### DATA TO EXAMINE
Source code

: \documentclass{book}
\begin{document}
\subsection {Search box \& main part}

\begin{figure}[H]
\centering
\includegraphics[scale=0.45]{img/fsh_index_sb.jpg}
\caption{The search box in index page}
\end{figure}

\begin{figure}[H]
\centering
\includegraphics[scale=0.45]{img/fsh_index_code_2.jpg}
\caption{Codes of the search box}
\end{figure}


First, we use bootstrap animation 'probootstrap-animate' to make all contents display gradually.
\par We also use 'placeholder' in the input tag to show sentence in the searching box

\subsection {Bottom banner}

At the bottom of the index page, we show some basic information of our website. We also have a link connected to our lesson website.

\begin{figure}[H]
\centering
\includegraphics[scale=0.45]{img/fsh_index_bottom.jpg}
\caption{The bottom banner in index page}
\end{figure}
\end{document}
######
__WORK TASK__: Your response should consist solely of the lines from the one that holds "At the bottom" through the end of the listing above, reproduced exactly.

__RESPONSE FOR THIS EXERCISE__:
At the bottom of the index page, we show some basic information of our website. We also have a link connected to our lesson website.

\begin{figure}[H]
\centering
\includegraphics[scale=0.45]{img/fsh_index_bottom.jpg}
\caption{The bottom banner in index page}
\end{figure}
\end{document}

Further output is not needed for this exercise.